* _Problem description_
Once the line containing "The results of" is found in the records below, return it and each following line exactly, up to and including the line containing "This is \UFSignatrBaselineSignaturesRatio", and nothing else.

* _Plain-text document sources_
·····
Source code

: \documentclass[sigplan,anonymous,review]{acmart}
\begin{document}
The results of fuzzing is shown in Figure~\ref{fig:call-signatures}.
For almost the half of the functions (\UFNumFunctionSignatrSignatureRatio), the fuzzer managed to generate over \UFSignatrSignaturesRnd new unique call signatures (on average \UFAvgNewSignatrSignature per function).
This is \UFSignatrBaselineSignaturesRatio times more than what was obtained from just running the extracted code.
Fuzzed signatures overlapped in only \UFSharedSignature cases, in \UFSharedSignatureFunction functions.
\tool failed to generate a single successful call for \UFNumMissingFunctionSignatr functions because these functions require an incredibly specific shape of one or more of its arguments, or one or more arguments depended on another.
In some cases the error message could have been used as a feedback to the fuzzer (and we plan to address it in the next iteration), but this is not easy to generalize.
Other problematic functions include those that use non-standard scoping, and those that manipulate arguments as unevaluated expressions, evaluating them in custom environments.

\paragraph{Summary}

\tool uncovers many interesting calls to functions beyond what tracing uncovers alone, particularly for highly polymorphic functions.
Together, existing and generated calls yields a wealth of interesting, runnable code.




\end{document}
·····
* _Written response_
The results of fuzzing is shown in Figure~\ref{fig:call-signatures}.
For almost the half of the functions (\UFNumFunctionSignatrSignatureRatio), the fuzzer managed to generate over \UFSignatrSignaturesRnd new unique call signatures (on average \UFAvgNewSignatrSignature per function).
This is \UFSignatrBaselineSignaturesRatio times more than what was obtained from just running the extracted code.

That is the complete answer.